## WHAT IS BEING ASKED
Leave out the pictures and transcribe the rest of the records exactly.

>>>>>

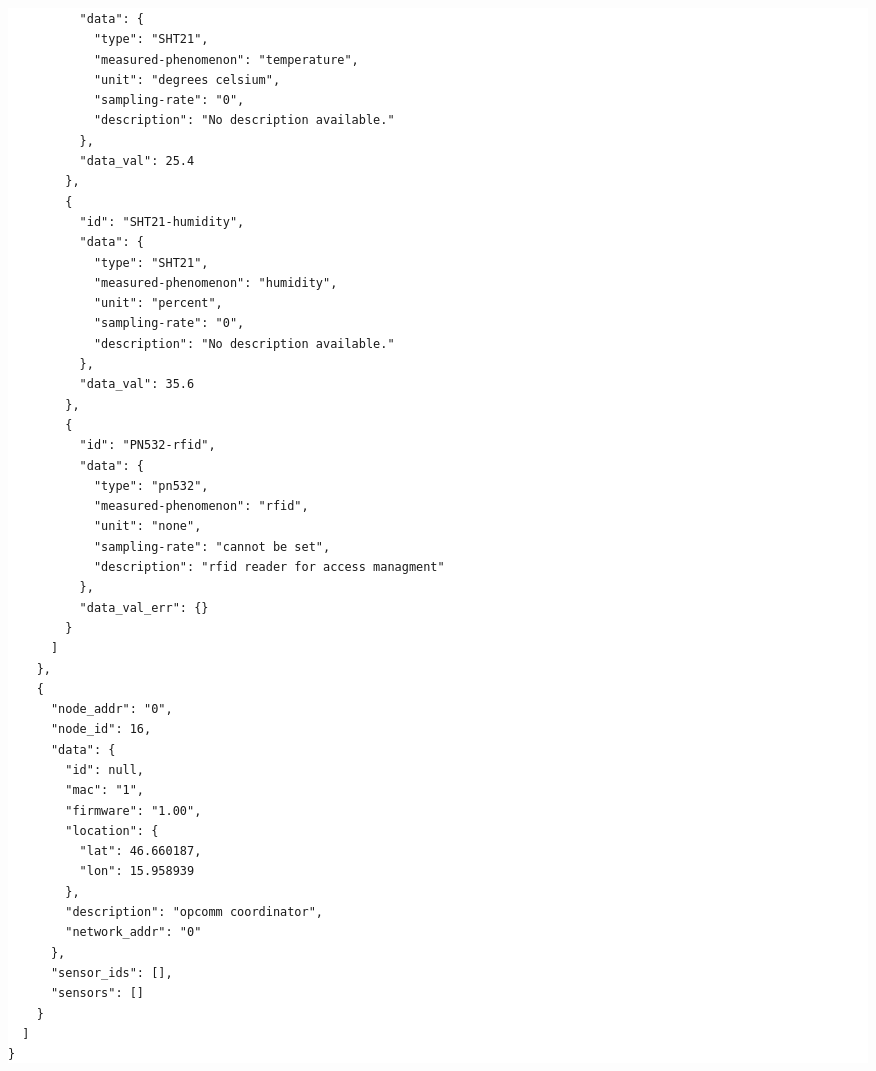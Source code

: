 			  "data": {
				"type": "SHT21",
				"measured-phenomenon": "temperature",
				"unit": "degrees celsium",
				"sampling-rate": "0",
				"description": "No description available."
			  },
			  "data_val": 25.4
			},
			{
			  "id": "SHT21-humidity",
			  "data": {
				"type": "SHT21",
				"measured-phenomenon": "humidity",
				"unit": "percent",
				"sampling-rate": "0",
				"description": "No description available."
			  },
			  "data_val": 35.6
			},
			{
			  "id": "PN532-rfid",
			  "data": {
				"type": "pn532",
				"measured-phenomenon": "rfid",
				"unit": "none",
				"sampling-rate": "cannot be set",
				"description": "rfid reader for access managment"
			  },
			  "data_val_err": {}
			}
		  ]
		},
		{
		  "node_addr": "0",
		  "node_id": 16,
		  "data": {
			"id": null,
			"mac": "1",
			"firmware": "1.00",
			"location": {
			  "lat": 46.660187,
			  "lon": 15.958939
			},
			"description": "opcomm coordinator",
			"network_addr": "0"
		  },
		  "sensor_ids": [],
		  "sensors": []
		}
	  ]
	}
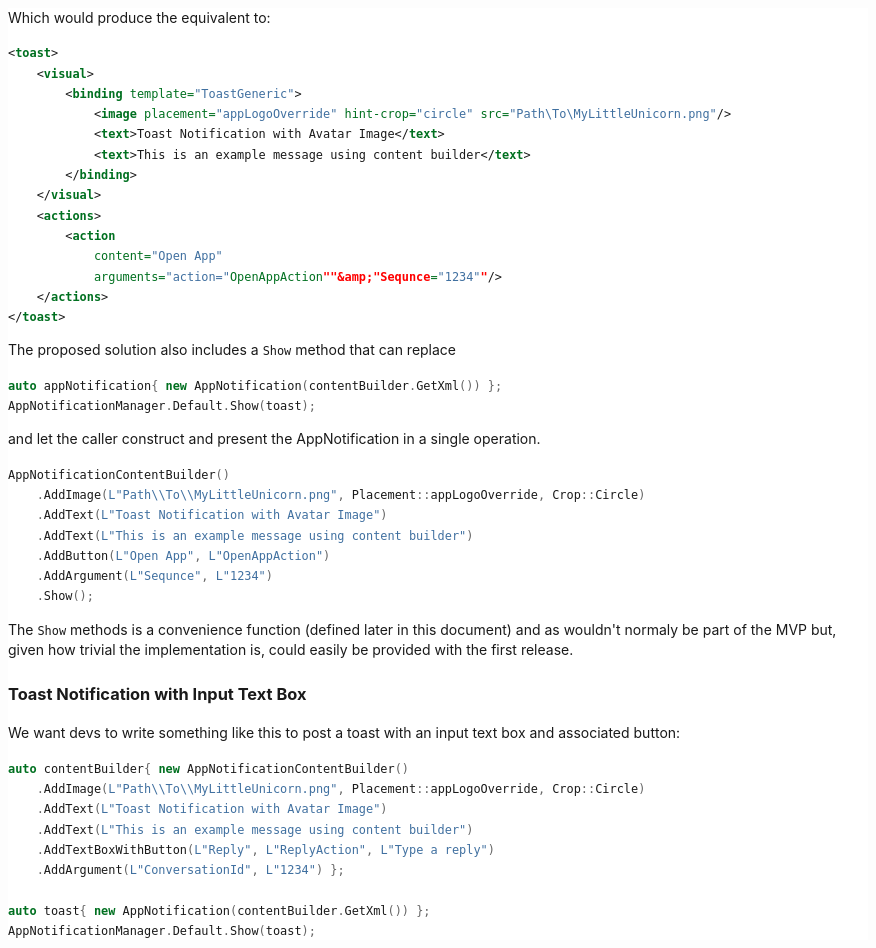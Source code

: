 Which would produce the equivalent to:

``` xml
<toast>
    <visual>
        <binding template="ToastGeneric">
            <image placement="appLogoOverride" hint-crop="circle" src="Path\To\MyLittleUnicorn.png"/>
            <text>Toast Notification with Avatar Image</text>
            <text>This is an example message using content builder</text>
        </binding>
    </visual>
    <actions>
        <action
            content="Open App"
            arguments="action="OpenAppAction""&amp;"Sequnce="1234""/>
    </actions>
</toast>
```

The proposed solution also includes a `Show` method that can replace
``` c++
auto appNotification{ new AppNotification(contentBuilder.GetXml()) };
AppNotificationManager.Default.Show(toast);
```
and let the caller construct and present the AppNotification in a single operation. 

``` c++
AppNotificationContentBuilder()
    .AddImage(L"Path\\To\\MyLittleUnicorn.png", Placement::appLogoOverride, Crop::Circle)
    .AddText(L"Toast Notification with Avatar Image")
    .AddText(L"This is an example message using content builder")
    .AddButton(L"Open App", L"OpenAppAction")
    .AddArgument(L"Sequnce", L"1234")
    .Show();
```
The `Show` methods is a convenience function (defined later in this document) and as wouldn't normaly be part of the MVP but, given how trivial the implementation is, could easily be provided with the first release.
### Toast Notification with Input Text Box

We want devs to write something like this to post a toast with an input text box and associated button:

``` c++
auto contentBuilder{ new AppNotificationContentBuilder()
    .AddImage(L"Path\\To\\MyLittleUnicorn.png", Placement::appLogoOverride, Crop::Circle)
    .AddText(L"Toast Notification with Avatar Image")
    .AddText(L"This is an example message using content builder")
    .AddTextBoxWithButton(L"Reply", L"ReplyAction", L"Type a reply")
    .AddArgument(L"ConversationId", L"1234") };

auto toast{ new AppNotification(contentBuilder.GetXml()) };
AppNotificationManager.Default.Show(toast);
```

<<<<<

## ANSWER TO THIS EXERCISE
Source code

: 			  "data": {
				"type": "SHT21",
				"measured-phenomenon": "temperature",
				"unit": "degrees celsium",
				"sampling-rate": "0",
				"description": "No description available."
			  },
			  "data_val": 25.4
			},
			{
			  "id": "SHT21-humidity",
			  "data": {
				"type": "SHT21",
				"measured-phenomenon": "humidity",
				"unit": "percent",
				"sampling-rate": "0",
				"description": "No description available."
			  },
			  "data_val": 35.6
			},
			{
			  "id": "PN532-rfid",
			  "data": {
				"type": "pn532",
				"measured-phenomenon": "rfid",
				"unit": "none",
				"sampling-rate": "cannot be set",
				"description": "rfid reader for access managment"
			  },
			  "data_val_err": {}
			}
		  ]
		},
		{
		  "node_addr": "0",
		  "node_id": 16,
		  "data": {
			"id": null,
			"mac": "1",
			"firmware": "1.00",
			"location": {
			  "lat": 46.660187,
			  "lon": 15.958939
			},
			"description": "opcomm coordinator",
			"network_addr": "0"
		  },
		  "sensor_ids": [],
		  "sensors": []
		}
	  ]
	}
Source code

: Which would produce the equivalent to:

``` xml
<toast>
    <visual>
        <binding template="ToastGeneric">
            <image placement="appLogoOverride" hint-crop="circle" src="Path\To\MyLittleUnicorn.png"/>
            <text>Toast Notification with Avatar Image</text>
            <text>This is an example message using content builder</text>
        </binding>
    </visual>
    <actions>
        <action
            content="Open App"
            arguments="action="OpenAppAction""&amp;"Sequnce="1234""/>
    </actions>
</toast>
```

The proposed solution also includes a `Show` method that can replace
``` c++
auto appNotification{ new AppNotification(contentBuilder.GetXml()) };
AppNotificationManager.Default.Show(toast);
```
and let the caller construct and present the AppNotification in a single operation. 

``` c++
AppNotificationContentBuilder()
    .AddImage(L"Path\\To\\MyLittleUnicorn.png", Placement::appLogoOverride, Crop::Circle)
    .AddText(L"Toast Notification with Avatar Image")
    .AddText(L"This is an example message using content builder")
    .AddButton(L"Open App", L"OpenAppAction")
    .AddArgument(L"Sequnce", L"1234")
    .Show();
```
The `Show` methods is a convenience function (defined later in this document) and as wouldn't normaly be part of the MVP but, given how trivial the implementation is, could easily be provided with the first release.
### Toast Notification with Input Text Box

We want devs to write something like this to post a toast with an input text box and associated button:

``` c++
auto contentBuilder{ new AppNotificationContentBuilder()
    .AddImage(L"Path\\To\\MyLittleUnicorn.png", Placement::appLogoOverride, Crop::Circle)
    .AddText(L"Toast Notification with Avatar Image")
    .AddText(L"This is an example message using content builder")
    .AddTextBoxWithButton(L"Reply", L"ReplyAction", L"Type a reply")
    .AddArgument(L"ConversationId", L"1234") };

auto toast{ new AppNotification(contentBuilder.GetXml()) };
AppNotificationManager.Default.Show(toast);
```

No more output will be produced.